Richard Peters*, Jan Hemmi, Jochen Zeil

*Corresponding author for this work

    Research output: Contribution to journalArticlepeer-review

    39 Citations (Scopus)

    Abstract

    Understanding the evolution of animal signals has to include consideration of the structure of signal and noise, and the sensory mechanisms that detect the signals. Considerable progress has been made in understanding sounds and colour signals, however, the degree to which movement-based signals are constrained by the particular patterns of environmental image motion is poorly understood. Here we have quantified the image motion generated by wind-blown plants at 12 sites in the coastal habitat of the Australian lizard Amphibolurus muricatus.

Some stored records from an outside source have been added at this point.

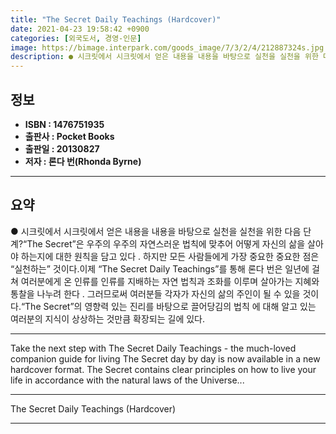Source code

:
 ```yaml
---
title: "The Secret Daily Teachings (Hardcover)"
date: 2021-04-23 19:58:42 +0900
categories: [외국도서, 경영-인문]
image: https://bimage.interpark.com/goods_image/7/3/2/4/212887324s.jpg
description: ● 시크릿에서 시크릿에서 얻은 내용을 내용을 바탕으로 실천을 실천을 위한 다음 단계?“The Secret”은 우주의 우주의 자연스러운 법칙에 맞추어 어떻게 자신의 삶을 살아야 하는지에 대한 원칙을 담고 있다 . 하지만 모든 사람들에게 가장 중요한 중요한 점은 “실천하는” 것이다.이제
---
```


## **정보**

- **ISBN : 1476751935**
- **출판사 : Pocket Books**
- **출판일 : 20130827**
- **저자 : 론다 번(Rhonda Byrne)**

------



## **요약**

●  시크릿에서 시크릿에서 얻은 내용을 내용을 바탕으로 실천을 실천을 위한 다음 단계?“The Secret”은 우주의 우주의 자연스러운 법칙에 맞추어 어떻게 자신의 삶을 살아야 하는지에 대한 원칙을 담고 있다 . 하지만 모든 사람들에게 가장 중요한 중요한 점은 “실천하는” 것이다.이제 “The Secret Daily Teachings”를 통해 론다 번은 일년에 걸쳐 여러분에게 온 인류를 인류를 지배하는 자연 법칙과 조화를 이루며 살아가는 지혜와 통찰을 나누려 한다 . 그러므로써 여러분들 각자가 자신의 삶의 주인이 될 수 있을 것이다.“The Secret”의 영향력 있는 진리를 바탕으로 끌어당김의 법칙 에 대해 알고 있는 여러분의 지식이 상상하는 것만큼 확장되는 길에 있다.

------

Take the next step with The Secret Daily Teachings - the much-loved companion guide for living The Secret day by day is now available in a new hardcover format. The Secret contains clear principles on how to live your life in accordance with the natural laws of the Universe... 

------


The Secret Daily Teachings (Hardcover) 

------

Sampling across different plant communities and meteorological conditions revealed distinct image motion environments. At all locations, image motion became more directional and apparent speed increased as wind speeds increased. The magnitude of these changes and the spatial distribution of image motion, however, varied between locations probably as a function of plant structure and the topographic location. In addition, we show that the background motion noise depends strongly on the particular depth-structure of the environment and argue that such microhabitat differences suggest specific strategies to preserve signal efficacy. Movement-based signals and motion processing mechanisms, therefore, may reveal the same type of habitat specific structural variation that we see for signals from other modalities.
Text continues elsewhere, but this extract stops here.